» Task description: All entries must come back exactly as given, with no pictures in the copy.

Source texts of formatted documents
--- --- ---

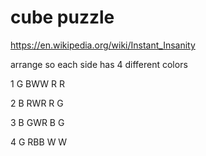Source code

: # cube puzzle
https://en.wikipedia.org/wiki/Instant_Insanity

arrange so each side has 4 different colors

1
 G
BWW
 R
 R

2
 B
RWR
 R
 G

3
 B
GWR
 B
 G

4
 G
RBB
 W
 W


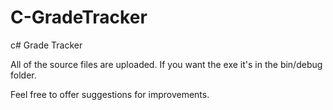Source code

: # C-GradeTracker
c# Grade Tracker


All of the source files are uploaded.
If you want the exe it's in the bin/debug folder.

Feel free to offer suggestions for improvements.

--- --- ---

» Response:
Source code

: # cube puzzle
https://en.wikipedia.org/wiki/Instant_Insanity

arrange so each side has 4 different colors

1
 G
BWW
 R
 R

2
 B
RWR
 R
 G

3
 B
GWR
 B
 G

4
 G
RBB
 W
 W


Source code

: # C-GradeTracker
c# Grade Tracker


All of the source files are uploaded.
If you want the exe it's in the bin/debug folder.

Feel free to offer suggestions for improvements.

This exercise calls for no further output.